IDEAtimes.id, Opini;- Sahabat itu, tidak mengutus duta. Dia sendiri yang datang ke rumah saya, mengantar undangan pesta pengantin putrinya. Maka betapa bersalahnya saya, andai saya tak menyempatkan sedikit waktu menghadiri undangannya.
Tapi membuat saya bingung, kenapa ruangan pesta pengantin di hotel mewah itu, hanya dihadiri sedikit orang. Bahkan membuat saya makin bingung, sahabat perempuan itu seolah tak merespon baik atas kedatangan saya pada pesta pengantin putrinya.
Gerangan apa kesalahan telah saya perbuat? Saya telah berdaya upaya menyisihkan waktu agar bisa hadir, namun kala saya menyodor tangan hendak bersalaman, tangan saya malah ditampik. Sebab itu, bertabur rasa dongkol, saya bergegas meninggalkan ruangan.
Saat perjalanan pulang, sopir saya menyadarkan. Covid 19, si Corona musababnya. Virusnya, tak lagi sekadar mewabah, juga epidemi. WHO menyebutnya telah mewujud pandemi, permasalahan dunia tak terkendali.
Musabab si Corona telah mewujud pandemi, ayal tak hanya sahabat saya, tetapi juga mempelai pengantin, bahkan semua manusia seisi bumi ini, memilih waspada. Tak mau ceroboh. Tak ingin serampangan menyodor tangan untuk bersalaman, lalu cipika-cipiki. Duduk bersama saja, mesti mengatur jarak, sekurangnya semeteran. Atau, jika tak mau repot, lebih baik memilih tak keluar rumah, andai memang tak ada mendesak. Bahkan jika perlu, mengambil sikap mengisolasi diri.

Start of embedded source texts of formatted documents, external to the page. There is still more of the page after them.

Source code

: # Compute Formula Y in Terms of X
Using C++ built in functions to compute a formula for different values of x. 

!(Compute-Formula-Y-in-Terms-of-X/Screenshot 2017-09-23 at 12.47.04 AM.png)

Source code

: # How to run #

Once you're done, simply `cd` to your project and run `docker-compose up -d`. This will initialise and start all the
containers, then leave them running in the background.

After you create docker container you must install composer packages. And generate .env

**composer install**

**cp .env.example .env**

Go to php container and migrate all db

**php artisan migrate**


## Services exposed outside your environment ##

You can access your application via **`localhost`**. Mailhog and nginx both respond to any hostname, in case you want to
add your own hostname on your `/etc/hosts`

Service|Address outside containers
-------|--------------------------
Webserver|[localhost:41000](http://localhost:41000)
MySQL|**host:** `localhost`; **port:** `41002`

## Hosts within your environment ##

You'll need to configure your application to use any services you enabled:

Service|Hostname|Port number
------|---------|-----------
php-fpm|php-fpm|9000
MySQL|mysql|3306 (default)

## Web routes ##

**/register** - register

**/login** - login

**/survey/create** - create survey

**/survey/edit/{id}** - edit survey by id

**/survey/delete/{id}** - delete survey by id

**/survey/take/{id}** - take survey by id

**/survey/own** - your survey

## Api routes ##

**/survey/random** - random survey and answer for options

Para kepala negara saja yang bejibun urusan, pun mengisolasi diri. Mengurusi negara dari ruang sempit. Kantor-kantor pemerintah dan swasta mulai sepi, siswa dan mahasiswa diliburkan. Lalu yang memilukan, kala musibah datang, sejatinya ramai ditunaikan shalat berjamaah. Memohon doa dan ampunan. Justru sebaliknya terjadi, tikar mushallah dan karpet masjid, malah digulung. Rumah-rumah rumah ibadah sepi dan lengang. Lalu pada siapa manusia berharap pertolongan?

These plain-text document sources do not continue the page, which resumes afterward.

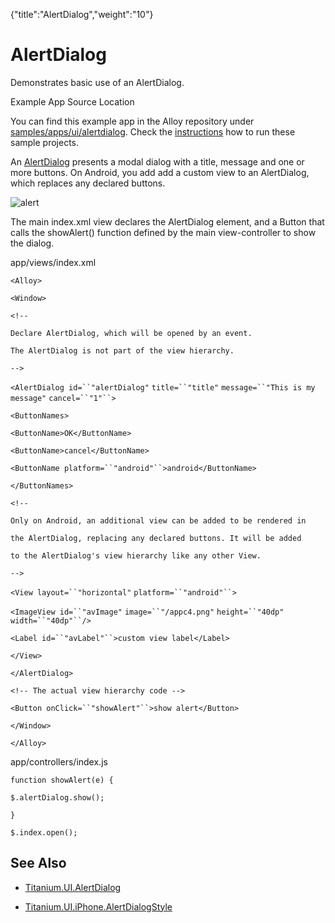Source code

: {"title":"AlertDialog","weight":"10"} 

# AlertDialog

Demonstrates basic use of an AlertDialog.

Example App Source Location

You can find this example app in the Alloy repository under [samples/apps/ui/alertdialog](https://github.com/appcelerator/alloy/tree/master/samples/apps/ui/alertdialog). Check the [instructions](/docs/appc/Alloy_Framework/Alloy_Guide/Alloy_Test_Apps/) how to run these sample projects.

An [AlertDialog](#!/api/Titanium.UI.AlertDialog) presents a modal dialog with a title, message and one or more buttons. On Android, you add add a custom view to an AlertDialog, which replaces any declared buttons.

![alert](/Images/appc/download/attachments/41845735/alert.png)

The main index.xml view declares the AlertDialog element, and a Button that calls the showAlert() function defined by the main view-controller to show the dialog.

app/views/index.xml

`<Alloy>`

`<Window>`

`<!--`

`Declare AlertDialog, which will be opened by an event.`

`The AlertDialog is not part of the view hierarchy.`

`-->`

`<AlertDialog id=``"alertDialog"` `title=``"title"` `message=``"This is my message"` `cancel=``"1"``>`

`<ButtonNames>`

`<ButtonName>OK</ButtonName>`

`<ButtonName>cancel</ButtonName>`

`<ButtonName platform=``"android"``>android</ButtonName>`

`</ButtonNames>`

`<!--`

`Only on Android, an additional view can be added to be rendered in`

`the AlertDialog, replacing any declared buttons. It will be added`

`to the AlertDialog's view hierarchy like any other View.`

`-->`

`<View layout=``"horizontal"` `platform=``"android"``>`

`<ImageView id=``"avImage"` `image=``"/appc4.png"` `height=``"40dp"` `width=``"40dp"``/>`

`<Label id=``"avLabel"``>custom view label</Label>`

`</View>`

`</AlertDialog>`

`<!-- The actual view hierarchy code -->`

`<Button onClick=``"showAlert"``>show alert</Button>`

`</Window>`

`</Alloy>`

app/controllers/index.js

`function showAlert(e) {`

`$.alertDialog.show();`

`}`

`$.index.open();`

## See Also

*   [Titanium.UI.AlertDialog](https://docs.appcelerator.com/platform/latest/#!/api/Titanium.UI.AlertDialog)
    
*   [Titanium.UI.iPhone.AlertDialogStyle](#!/api/Titanium.UI.iPhone.AlertDialogStyle)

Corona yang era 1957 hingga 2001 dikenal sebagai merek mobil produksi Toyota, penuh bangga dikendarai ke mana-mana. Kini sejak akhir 2019, Corona datang mewujud virus mematikan.
Lalu karena daya tularannya sangat cepat, malah menjegat agar tak ke mana-mana. Social distancing menjadi pilihan terbaik. Lockdown, mengunci pintu masuk. Karantina dan isolasi, agar menutupi interaksi dengan pihak lain. Kini tak lagi sekadar pilihan terbaik, tapi telah mewujud pemaksaan.
Benar-benar KLB. Kejadian – yang benar-benar – Luar Biasa. Jika sebelumnya para perokok yang dikarantina, diisolasi karena dinilai penyebar penyakit. Kini justru sebaliknya, orang-orang sehat malah yang dikarantina dan diisolasi agar tak ditebari penyakit. Jika selama ini, banyak kita abai berwudhu, kini kita tidak mau abai mencuci tangan. Jika sebelumnya, kita mengabai perempuan pemakai cadar, kini kita malah ramai memakai masker. Orang ramai berdoa, malah dibubarkan.
Covid 19, si Corona virus itu telah mengubah bahkan memporak-poranda segala-galanya. Aneh, virus tak berwujud itu datang di tengah peradaban manusia, berlomba-lomba memasuki wabah signal telekomunikasi tak berwujud. Era dimana undangan pesta dianggap sah lewat e-massage.
Tidak mesti di antar langsung ke rumah, seperti ditunai sahabat saya. Bahkan, kelak — bisa saja – jabatan tangan dianggap sudah tak sah lagi. Musabab sesama kita, mewujud virus itu sendiri.